Maureen Duffy explained that the IAF is for authors in the copyright sense, which includes those whose work is visual. Brazilian artist Roberto Cabot spoke again anout the necessity for an artists' resale right. "It is not the speculator that makes the value of a work: it is us, the artists."
Robert Levine,author of Free Ride - a book that essentially tries to explain the concepts "collective management" and "collecting society" to the USA - told a story about how absurd the debate about copyright can become:
Slate.com ran a story just after Martin Luther King Day 2013 about how Dr King's famous "I have a dream speech" had become locked up and inacessible and that this was due to copyright.

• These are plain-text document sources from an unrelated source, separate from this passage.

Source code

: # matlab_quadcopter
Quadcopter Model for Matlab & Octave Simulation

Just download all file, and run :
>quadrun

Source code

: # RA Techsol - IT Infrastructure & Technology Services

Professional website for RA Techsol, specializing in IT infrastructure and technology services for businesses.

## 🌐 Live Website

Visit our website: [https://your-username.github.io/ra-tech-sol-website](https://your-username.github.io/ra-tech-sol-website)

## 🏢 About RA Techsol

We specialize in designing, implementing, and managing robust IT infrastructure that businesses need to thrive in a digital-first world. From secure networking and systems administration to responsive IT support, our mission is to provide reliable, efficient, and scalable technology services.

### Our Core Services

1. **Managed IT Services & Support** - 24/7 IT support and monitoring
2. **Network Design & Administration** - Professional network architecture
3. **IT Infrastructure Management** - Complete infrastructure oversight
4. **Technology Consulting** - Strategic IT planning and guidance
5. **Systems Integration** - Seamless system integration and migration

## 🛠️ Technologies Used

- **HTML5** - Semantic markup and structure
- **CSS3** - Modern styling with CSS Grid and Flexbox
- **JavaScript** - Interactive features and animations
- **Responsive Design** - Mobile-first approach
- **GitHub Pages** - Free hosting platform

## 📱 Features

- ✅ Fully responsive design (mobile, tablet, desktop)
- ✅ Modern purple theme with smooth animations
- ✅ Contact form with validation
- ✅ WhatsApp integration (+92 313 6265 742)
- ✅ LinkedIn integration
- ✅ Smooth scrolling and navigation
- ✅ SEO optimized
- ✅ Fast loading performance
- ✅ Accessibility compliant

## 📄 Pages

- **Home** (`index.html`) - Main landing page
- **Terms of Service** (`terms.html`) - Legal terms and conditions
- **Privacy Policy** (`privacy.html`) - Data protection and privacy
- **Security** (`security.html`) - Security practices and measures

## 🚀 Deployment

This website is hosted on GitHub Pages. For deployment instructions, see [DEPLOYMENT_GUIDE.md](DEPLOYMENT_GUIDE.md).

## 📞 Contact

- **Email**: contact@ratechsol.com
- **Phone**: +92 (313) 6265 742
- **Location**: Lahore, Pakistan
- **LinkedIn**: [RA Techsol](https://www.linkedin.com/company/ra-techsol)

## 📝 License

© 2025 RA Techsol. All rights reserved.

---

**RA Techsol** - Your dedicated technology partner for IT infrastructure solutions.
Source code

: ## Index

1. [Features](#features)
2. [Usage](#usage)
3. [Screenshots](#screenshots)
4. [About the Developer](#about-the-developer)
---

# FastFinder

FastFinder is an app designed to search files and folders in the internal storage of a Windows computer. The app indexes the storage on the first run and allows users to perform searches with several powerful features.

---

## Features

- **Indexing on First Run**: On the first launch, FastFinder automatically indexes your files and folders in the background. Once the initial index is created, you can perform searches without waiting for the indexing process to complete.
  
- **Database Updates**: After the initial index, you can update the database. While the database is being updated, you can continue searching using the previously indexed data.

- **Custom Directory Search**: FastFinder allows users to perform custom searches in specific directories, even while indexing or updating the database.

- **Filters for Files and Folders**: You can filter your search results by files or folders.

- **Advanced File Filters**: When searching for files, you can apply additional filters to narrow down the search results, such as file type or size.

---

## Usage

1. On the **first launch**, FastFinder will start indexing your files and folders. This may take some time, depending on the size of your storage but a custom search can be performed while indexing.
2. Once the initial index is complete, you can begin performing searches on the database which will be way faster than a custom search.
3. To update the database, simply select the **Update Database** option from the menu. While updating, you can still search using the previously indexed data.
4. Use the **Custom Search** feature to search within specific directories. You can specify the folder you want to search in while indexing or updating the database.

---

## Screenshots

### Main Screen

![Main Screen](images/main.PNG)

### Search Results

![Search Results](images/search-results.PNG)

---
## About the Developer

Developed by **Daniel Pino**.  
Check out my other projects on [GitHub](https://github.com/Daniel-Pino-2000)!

They implied that Dr King's crusade was somehow linked to the crusade against copyright.
It forgot to mention a few things about Dr King's speech. It's not hard to find. I heard it as a child, and I'm old enough that this was before the internet. In almost all countries there are exceptions to copyright . When it falls into the public domain it will be easier to use - but it'll also be usable for adverts. I'm not sure whether I'm ready for the Adidas I have a dream campaign.
They also forgot that Dr King was a copyright litigant: he sued and won two record labels that released his speech: he felt he deserved money from his writing and performance. I don't think he hid the money away: I think he used it for his campaign.
Slate.com also forgot to mention that the piece was written by a Google lobbyist.
This is ultimately about a conflict between creators and the companies that distribute our work. Levine is not against them making money: "of course Random House wanted to get my work cheap and sell it expensively - and I got an agent to negotiate with them." But he doesn't get even to negotiate with the companies that pirate the work once published.
Even if citizen-creators aren't fussed about money they want something much like their "moral rights", but you don't hear much about "moral rights" in the US - it's right up there with "socialised healthcare" among things that US citizens avoid saying.
The International Federation of Journalists is likely to work with the IAF on specific initiatives, but has decided not to be a formal member, preferring to promote journalists' interests directly.
Maureen Duffy closed by reading a message from Egyptian writer Ahdaf Soueif:
Dear fellow authors, dear friends:
I reall wanted to be here today but the situation in Egypt makes it very difficult for any of us to be absent... Had I been able to be there I would have read extracts from my Cairo, my city, our revolution. If we writers are to be able to try to fulfil our functions as the antennae, the warning systems of our communities it helps if we can earn a living simply by being read.